THE TASK -
Copy exactly the lines of the material below that run from the one containing "- firma digitale" through the one containing "3. TSS restituisce". Copy no other lines.

ENTRIES SUPPLIED -
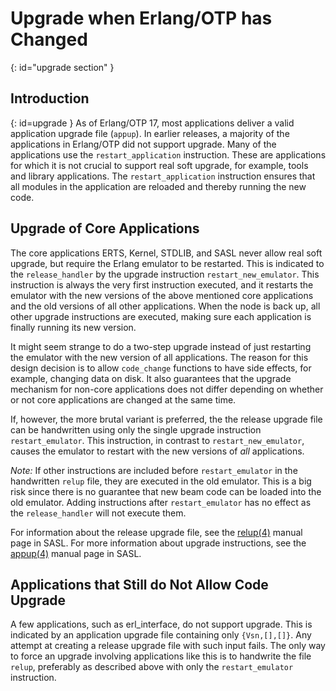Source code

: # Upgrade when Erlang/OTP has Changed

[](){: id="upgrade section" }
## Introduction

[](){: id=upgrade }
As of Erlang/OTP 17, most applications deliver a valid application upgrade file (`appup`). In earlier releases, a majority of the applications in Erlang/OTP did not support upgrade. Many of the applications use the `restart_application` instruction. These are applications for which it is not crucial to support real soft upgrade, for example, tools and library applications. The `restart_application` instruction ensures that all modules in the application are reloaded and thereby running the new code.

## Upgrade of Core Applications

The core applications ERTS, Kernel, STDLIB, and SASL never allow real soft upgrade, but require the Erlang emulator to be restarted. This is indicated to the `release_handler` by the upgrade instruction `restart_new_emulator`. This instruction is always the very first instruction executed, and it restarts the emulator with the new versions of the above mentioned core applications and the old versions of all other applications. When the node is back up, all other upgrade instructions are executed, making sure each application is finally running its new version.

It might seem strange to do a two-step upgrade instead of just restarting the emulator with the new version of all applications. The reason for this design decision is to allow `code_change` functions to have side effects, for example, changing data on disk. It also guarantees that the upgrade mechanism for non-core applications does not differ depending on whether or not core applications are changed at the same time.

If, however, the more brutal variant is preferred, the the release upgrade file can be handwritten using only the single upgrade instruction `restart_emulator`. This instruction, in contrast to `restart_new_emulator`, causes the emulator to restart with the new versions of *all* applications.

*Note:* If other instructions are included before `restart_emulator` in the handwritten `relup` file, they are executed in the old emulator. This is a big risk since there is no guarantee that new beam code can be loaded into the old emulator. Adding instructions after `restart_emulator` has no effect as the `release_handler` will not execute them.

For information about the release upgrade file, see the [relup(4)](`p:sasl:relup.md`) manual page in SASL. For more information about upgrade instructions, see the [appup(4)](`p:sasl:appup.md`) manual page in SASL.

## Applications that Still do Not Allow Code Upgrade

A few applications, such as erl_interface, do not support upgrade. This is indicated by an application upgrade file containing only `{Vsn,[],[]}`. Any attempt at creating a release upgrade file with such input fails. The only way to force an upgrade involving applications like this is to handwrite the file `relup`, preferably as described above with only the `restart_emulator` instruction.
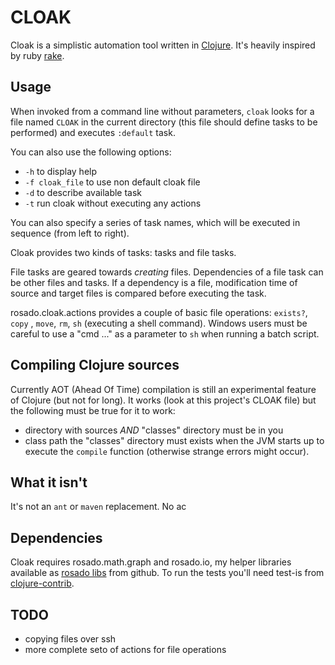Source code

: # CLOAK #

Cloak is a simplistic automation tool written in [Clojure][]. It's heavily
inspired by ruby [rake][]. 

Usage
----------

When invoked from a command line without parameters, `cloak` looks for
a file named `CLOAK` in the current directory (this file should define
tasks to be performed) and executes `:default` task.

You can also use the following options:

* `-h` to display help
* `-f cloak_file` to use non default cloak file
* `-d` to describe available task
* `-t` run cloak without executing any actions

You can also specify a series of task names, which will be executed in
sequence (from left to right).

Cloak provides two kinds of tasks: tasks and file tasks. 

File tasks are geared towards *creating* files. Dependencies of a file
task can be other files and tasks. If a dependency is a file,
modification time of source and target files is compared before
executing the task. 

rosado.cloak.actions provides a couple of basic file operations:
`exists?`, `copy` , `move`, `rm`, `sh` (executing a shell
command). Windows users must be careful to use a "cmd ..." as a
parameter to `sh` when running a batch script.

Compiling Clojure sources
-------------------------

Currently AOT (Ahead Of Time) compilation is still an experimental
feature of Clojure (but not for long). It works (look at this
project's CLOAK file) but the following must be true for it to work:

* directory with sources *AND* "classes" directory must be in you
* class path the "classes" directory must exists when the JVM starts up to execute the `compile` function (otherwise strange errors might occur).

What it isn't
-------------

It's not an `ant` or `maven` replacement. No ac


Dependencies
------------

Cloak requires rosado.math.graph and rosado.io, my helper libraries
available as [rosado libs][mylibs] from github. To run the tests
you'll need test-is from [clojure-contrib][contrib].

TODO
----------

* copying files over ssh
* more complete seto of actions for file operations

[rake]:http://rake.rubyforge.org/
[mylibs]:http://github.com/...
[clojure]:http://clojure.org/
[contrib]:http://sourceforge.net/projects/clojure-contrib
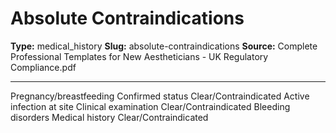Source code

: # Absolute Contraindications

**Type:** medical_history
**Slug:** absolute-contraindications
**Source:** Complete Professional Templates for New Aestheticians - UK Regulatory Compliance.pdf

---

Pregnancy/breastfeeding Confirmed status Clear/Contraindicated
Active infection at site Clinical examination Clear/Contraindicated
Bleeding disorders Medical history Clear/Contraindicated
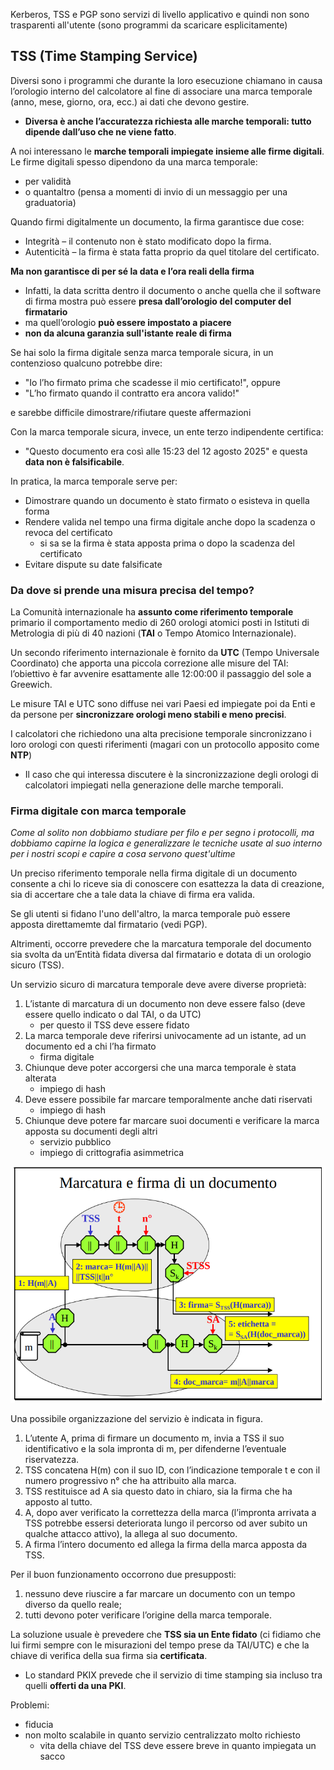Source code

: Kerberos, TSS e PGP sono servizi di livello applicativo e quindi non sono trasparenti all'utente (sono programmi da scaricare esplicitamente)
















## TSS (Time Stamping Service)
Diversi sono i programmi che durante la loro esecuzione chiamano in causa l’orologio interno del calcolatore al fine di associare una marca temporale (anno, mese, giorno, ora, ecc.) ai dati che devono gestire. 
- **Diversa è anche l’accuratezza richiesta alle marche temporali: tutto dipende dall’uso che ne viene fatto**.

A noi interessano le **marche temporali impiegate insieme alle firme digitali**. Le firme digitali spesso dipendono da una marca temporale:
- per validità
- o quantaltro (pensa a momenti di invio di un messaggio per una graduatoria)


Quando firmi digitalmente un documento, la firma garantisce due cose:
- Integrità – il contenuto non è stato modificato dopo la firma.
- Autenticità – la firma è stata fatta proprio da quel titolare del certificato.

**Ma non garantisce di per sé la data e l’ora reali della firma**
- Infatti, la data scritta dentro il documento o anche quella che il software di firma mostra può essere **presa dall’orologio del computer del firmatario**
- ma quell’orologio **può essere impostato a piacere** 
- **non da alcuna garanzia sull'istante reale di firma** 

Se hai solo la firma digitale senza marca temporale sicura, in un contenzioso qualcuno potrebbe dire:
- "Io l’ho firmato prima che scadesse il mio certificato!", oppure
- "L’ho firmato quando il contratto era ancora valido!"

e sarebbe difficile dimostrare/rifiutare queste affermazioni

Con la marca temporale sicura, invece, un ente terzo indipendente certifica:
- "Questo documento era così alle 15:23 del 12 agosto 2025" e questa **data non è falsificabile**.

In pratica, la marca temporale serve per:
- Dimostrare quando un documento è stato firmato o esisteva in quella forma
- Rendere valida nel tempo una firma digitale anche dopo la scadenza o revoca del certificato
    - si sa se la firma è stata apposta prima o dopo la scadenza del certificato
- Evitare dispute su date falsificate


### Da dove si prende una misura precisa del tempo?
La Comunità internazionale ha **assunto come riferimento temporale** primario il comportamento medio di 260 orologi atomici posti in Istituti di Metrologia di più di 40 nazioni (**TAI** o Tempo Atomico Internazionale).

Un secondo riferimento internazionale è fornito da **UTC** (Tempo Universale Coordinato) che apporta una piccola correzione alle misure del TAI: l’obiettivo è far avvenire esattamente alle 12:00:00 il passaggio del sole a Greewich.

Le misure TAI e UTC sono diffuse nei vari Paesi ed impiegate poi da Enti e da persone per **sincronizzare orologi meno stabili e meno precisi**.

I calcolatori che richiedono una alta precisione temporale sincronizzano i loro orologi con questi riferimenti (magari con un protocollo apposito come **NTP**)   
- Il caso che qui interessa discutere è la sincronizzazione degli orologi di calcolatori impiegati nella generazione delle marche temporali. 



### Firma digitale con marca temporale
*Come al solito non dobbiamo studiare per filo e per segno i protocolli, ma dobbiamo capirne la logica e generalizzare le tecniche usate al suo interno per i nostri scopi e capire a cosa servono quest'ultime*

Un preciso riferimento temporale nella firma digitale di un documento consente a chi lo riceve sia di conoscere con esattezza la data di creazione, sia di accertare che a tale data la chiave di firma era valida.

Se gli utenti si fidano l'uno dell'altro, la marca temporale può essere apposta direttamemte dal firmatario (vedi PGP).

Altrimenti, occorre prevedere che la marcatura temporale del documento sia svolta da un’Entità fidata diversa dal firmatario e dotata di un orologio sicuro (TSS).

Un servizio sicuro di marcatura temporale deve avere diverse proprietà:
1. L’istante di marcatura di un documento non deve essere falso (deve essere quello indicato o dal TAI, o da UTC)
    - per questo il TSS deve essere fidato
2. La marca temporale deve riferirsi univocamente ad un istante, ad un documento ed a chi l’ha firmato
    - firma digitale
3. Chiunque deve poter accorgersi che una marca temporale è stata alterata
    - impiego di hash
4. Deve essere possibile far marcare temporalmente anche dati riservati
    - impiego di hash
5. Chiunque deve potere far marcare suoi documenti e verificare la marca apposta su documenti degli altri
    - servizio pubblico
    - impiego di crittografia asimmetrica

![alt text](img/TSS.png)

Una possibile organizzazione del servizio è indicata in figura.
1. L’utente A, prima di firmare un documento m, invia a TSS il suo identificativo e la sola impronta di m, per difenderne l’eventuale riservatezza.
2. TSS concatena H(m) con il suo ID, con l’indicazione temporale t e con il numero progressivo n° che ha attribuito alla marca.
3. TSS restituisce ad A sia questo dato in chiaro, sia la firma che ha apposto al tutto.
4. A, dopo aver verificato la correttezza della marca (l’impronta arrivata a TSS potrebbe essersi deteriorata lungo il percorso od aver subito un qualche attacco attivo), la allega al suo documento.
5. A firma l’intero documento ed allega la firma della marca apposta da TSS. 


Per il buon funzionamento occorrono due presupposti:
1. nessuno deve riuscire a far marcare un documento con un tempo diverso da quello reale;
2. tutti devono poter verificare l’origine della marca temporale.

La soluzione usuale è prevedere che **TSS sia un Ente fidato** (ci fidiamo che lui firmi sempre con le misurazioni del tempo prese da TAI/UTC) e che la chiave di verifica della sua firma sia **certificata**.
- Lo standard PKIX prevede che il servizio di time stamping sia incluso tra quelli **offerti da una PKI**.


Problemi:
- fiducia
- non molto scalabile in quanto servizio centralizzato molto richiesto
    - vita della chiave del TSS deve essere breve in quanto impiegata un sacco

ANSWER TO THIS PROBLEM -
    - firma digitale
3. Chiunque deve poter accorgersi che una marca temporale è stata alterata
    - impiego di hash
4. Deve essere possibile far marcare temporalmente anche dati riservati
    - impiego di hash
5. Chiunque deve potere far marcare suoi documenti e verificare la marca apposta su documenti degli altri
    - servizio pubblico
    - impiego di crittografia asimmetrica

![alt text](img/TSS.png)

Una possibile organizzazione del servizio è indicata in figura.
1. L’utente A, prima di firmare un documento m, invia a TSS il suo identificativo e la sola impronta di m, per difenderne l’eventuale riservatezza.
2. TSS concatena H(m) con il suo ID, con l’indicazione temporale t e con il numero progressivo n° che ha attribuito alla marca.
3. TSS restituisce ad A sia questo dato in chiaro, sia la firma che ha apposto al tutto.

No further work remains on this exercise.